▸ **The problem**: Filter this material down to the lines that hold "Preferences", copying each one.
--------------------------------
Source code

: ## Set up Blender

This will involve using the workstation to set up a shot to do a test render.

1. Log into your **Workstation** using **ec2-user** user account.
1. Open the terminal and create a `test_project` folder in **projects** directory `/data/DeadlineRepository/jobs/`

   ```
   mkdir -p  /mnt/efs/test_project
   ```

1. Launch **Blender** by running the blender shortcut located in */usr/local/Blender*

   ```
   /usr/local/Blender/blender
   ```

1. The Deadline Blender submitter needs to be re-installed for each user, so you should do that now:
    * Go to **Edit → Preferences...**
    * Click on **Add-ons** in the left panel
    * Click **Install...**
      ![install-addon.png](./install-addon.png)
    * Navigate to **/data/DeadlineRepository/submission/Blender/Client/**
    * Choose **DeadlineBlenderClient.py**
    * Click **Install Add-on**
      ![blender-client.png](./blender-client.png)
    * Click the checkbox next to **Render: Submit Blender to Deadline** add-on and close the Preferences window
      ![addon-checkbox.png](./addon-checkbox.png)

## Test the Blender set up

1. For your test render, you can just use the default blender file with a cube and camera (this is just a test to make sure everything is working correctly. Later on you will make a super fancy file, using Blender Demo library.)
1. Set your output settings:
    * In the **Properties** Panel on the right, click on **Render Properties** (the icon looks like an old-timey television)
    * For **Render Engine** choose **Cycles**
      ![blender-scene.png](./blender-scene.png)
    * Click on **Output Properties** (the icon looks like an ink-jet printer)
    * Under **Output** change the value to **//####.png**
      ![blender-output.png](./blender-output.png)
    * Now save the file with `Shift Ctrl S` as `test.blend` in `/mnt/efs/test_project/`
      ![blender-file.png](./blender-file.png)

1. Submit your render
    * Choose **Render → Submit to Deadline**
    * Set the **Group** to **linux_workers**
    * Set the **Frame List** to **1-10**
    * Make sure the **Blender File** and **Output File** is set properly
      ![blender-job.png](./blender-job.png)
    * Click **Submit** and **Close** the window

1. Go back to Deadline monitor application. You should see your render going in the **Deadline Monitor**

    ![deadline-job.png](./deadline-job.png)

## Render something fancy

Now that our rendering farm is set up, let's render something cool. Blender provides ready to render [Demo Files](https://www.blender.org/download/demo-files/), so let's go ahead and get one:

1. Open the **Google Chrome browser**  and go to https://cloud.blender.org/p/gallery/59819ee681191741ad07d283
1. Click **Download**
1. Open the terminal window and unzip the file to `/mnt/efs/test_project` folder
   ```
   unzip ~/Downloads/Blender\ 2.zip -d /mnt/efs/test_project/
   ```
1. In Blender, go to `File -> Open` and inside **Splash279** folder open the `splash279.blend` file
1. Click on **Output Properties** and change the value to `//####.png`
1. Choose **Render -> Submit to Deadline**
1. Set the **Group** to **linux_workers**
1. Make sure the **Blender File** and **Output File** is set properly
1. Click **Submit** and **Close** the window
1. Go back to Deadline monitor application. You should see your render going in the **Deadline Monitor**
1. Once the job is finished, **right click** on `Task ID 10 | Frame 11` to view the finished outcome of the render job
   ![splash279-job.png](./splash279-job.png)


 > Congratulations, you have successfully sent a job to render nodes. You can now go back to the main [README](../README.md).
--------------------------------
▸ **Written response**:
    * Go to **Edit → Preferences...**
    * Click the checkbox next to **Render: Submit Blender to Deadline** add-on and close the Preferences window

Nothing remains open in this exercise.